Solar supergranulation revealed by granule tracking

TL;DR

This study uses high-resolution solar imaging to analyze supergranulation, revealing its scale, turbulent nature, and energy spectrum, providing new observational constraints for theoretical models.

Contribution

First detailed velocity field measurement of solar supergranulation across a wide scale range using granule tracking with unprecedented resolution.

Findings

Supergranulation peaks at 36Mm scale.

Supergranular flows decrease with a $k^{-2}$ power law.

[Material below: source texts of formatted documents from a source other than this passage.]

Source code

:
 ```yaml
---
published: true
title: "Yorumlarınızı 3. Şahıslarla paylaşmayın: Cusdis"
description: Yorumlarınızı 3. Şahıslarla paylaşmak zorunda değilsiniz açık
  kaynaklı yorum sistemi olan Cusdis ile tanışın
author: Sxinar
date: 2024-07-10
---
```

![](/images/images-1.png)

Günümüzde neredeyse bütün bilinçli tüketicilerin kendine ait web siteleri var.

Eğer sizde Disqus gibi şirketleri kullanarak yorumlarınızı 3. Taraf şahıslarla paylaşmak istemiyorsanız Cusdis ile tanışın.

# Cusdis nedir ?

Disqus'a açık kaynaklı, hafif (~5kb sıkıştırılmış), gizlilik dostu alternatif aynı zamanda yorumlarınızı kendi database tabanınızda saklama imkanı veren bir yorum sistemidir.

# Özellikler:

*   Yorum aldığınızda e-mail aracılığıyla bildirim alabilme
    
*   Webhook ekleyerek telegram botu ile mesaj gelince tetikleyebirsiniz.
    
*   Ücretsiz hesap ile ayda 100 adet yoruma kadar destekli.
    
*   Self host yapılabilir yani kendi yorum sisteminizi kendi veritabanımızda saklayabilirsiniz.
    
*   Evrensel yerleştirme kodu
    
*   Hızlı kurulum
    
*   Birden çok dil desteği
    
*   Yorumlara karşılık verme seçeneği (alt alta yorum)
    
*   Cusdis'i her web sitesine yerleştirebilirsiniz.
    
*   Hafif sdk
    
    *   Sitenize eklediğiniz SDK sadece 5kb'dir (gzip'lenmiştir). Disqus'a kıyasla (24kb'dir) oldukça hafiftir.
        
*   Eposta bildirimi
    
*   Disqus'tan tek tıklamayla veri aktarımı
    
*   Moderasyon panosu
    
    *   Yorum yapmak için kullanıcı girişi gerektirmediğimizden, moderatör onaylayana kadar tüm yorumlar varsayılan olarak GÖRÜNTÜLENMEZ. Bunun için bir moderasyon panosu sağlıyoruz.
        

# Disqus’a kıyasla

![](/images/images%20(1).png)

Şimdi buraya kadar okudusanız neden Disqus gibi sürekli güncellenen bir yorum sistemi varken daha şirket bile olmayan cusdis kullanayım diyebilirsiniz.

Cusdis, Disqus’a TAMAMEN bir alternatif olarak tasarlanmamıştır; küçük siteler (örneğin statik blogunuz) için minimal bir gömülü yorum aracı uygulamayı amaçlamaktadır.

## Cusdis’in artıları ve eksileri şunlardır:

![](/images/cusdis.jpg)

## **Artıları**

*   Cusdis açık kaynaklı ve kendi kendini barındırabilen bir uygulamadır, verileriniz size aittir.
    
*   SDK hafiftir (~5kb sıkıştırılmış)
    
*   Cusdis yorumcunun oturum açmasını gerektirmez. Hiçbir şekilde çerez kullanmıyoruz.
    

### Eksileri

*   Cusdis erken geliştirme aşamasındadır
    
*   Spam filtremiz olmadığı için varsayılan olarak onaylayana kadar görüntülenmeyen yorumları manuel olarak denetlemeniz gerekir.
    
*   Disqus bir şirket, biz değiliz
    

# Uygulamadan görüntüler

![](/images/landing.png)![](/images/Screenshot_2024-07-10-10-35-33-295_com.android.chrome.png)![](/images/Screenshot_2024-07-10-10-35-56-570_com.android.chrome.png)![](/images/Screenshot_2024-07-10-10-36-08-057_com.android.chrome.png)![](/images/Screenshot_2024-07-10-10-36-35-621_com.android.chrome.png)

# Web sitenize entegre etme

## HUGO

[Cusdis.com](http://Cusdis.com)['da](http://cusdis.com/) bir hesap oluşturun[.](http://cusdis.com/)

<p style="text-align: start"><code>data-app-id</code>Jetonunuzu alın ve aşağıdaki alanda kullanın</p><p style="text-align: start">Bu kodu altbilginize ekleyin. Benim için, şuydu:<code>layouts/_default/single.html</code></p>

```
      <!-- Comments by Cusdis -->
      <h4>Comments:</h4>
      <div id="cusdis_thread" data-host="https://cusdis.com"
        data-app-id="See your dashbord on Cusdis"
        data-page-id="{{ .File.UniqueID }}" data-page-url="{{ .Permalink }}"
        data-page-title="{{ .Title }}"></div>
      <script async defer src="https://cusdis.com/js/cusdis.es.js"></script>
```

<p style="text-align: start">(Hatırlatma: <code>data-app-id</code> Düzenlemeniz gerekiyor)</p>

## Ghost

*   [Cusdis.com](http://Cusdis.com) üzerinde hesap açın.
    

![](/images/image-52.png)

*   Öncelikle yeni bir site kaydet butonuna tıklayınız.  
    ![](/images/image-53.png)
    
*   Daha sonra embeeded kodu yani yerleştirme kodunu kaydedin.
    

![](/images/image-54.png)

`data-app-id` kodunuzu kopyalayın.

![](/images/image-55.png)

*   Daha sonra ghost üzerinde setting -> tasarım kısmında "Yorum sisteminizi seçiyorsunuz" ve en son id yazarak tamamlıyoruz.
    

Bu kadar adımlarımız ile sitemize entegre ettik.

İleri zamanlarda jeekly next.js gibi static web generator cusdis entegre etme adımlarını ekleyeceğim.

Divergence field shows intermittency, indicating turbulence.

Abstract

Context: Supergranulation is a pattern of the velocity field at the surface of the Sun, which has been known about for more than fifty years, however, no satisfactory explanation of its origin has been proposed. Aims: New observational constraints are therefore needed to guide theoretical approaches which hesitate between scenarios that either invoke a large-scale instability of the surface turbulent convection or a direct forcing by buoyancy. Method: Using the 14-Mpixel CALAS camera at the Pic-du-Midi observatory, we obtained a 7.5h-long sequence of high resolution images with unprecedented field size. Tracking granules, we have determined the velocity field at the Sun's surface in great detail from a scale of 2.5Mm up to 250Mm. Results: The kinetic energy density spectrum shows that supergranulation peaks at 36Mm and spans on scales ranging between 20Mm and 75Mm. The decrease of supergranular flows in the small scales is close to a $k^{-2}$-power law, steeper than the equipartition Kolmogorov one. The probability distribution function of the divergence field shows the signature of intermittency of the supergranulation and thus its turbulent nature.